Print Version of NIV Bible Retains Gender Problems, Say Critics
Article audio sponsored by The John Birch Society

“Come, follow me … and I will send you out to fish for people.” (Emphasis added.) Thus does the latest updating of the New International Version (NIV) offer a somewhat flaccid rendering of Jesus’ powerful command to the Church’s future apostles: “Follow me, and I will make you fishers of men” (Matthew 4:19: King James Version).

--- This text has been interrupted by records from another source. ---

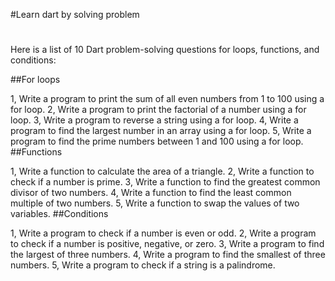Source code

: #Learn dart by solving problem
#
Here is a list of 10 Dart problem-solving questions for loops, functions, and conditions:

##For loops

1, Write a program to print the sum of all even numbers from 1 to 100 using a for loop.
2, Write a program to print the factorial of a number using a for loop.
3, Write a program to reverse a string using a for loop.
4, Write a program to find the largest number in an array using a for loop.
5, Write a program to find the prime numbers between 1 and 100 using a for loop.
##Functions

1, Write a function to calculate the area of a triangle.
2, Write a function to check if a number is prime.
3, Write a function to find the greatest common divisor of two numbers.
4, Write a function to find the least common multiple of two numbers.
5, Write a function to swap the values of two variables.
##Conditions

1, Write a program to check if a number is even or odd.
2, Write a program to check if a number is positive, negative, or zero.
3, Write a program to find the largest of three numbers.
4, Write a program to find the smallest of three numbers.
5, Write a program to check if a string is a palindrome.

After much fanfare, a misstep or two, and more than a little criticism of its effort to make the Bible relevant to 21 century readers, Christian book and Bible publisher Zondervan has finally released the re-edited NIV, which for the last 30 years has been the world’s most popular English Scripture translation. Unfortunately, controversy over gender-neutral language inserted by translators where original manuscripts used masculine forms of words has threatened to cut into what the publisher hoped would be brisk sales of the new Bible.

In an attempt to overcome several years of heated debate and negative press over the updated translation, beginning last November Zondervan cranked up an aggressive marketing campaign when it debuted the new NIV in an online form only, and has continued with its recent announcement that demand for the Bible has prompted the publisher to increase its original print run of 1.4 million copies to 1.9 million.

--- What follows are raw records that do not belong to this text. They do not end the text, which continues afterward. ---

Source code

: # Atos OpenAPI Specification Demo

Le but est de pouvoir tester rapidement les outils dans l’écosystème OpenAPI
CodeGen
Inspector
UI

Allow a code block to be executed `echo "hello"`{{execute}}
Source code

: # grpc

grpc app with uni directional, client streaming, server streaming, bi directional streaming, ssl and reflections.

“This laydown of the NIV update is bigger than we imagined,” Chip Brown, senior vice president of Bibles at Zondervan, told the Christian Post. “A couple of retailers came in a little higher after seeing the marketing and products.”

Zondervan is promoting the new Bible as the NIV’s first update in 25 years. However, work on the revised translation actually began back in 2002 with the release of the New Testament version of what Zondervan called Today’s New International Version (TNIV), followed by the 2005 release of an entire TNIV Bible. That translation, from which the recent NIV edition is taken, met with a firestorm of controversy over the use of “gender inclusive” language meant to neutralize key words that appear in original manuscripts as masculine. The ongoing controversy prompted Zondervan to quietly close up shop on the TNIV project, and after further editing remarket it as the latest NIV update.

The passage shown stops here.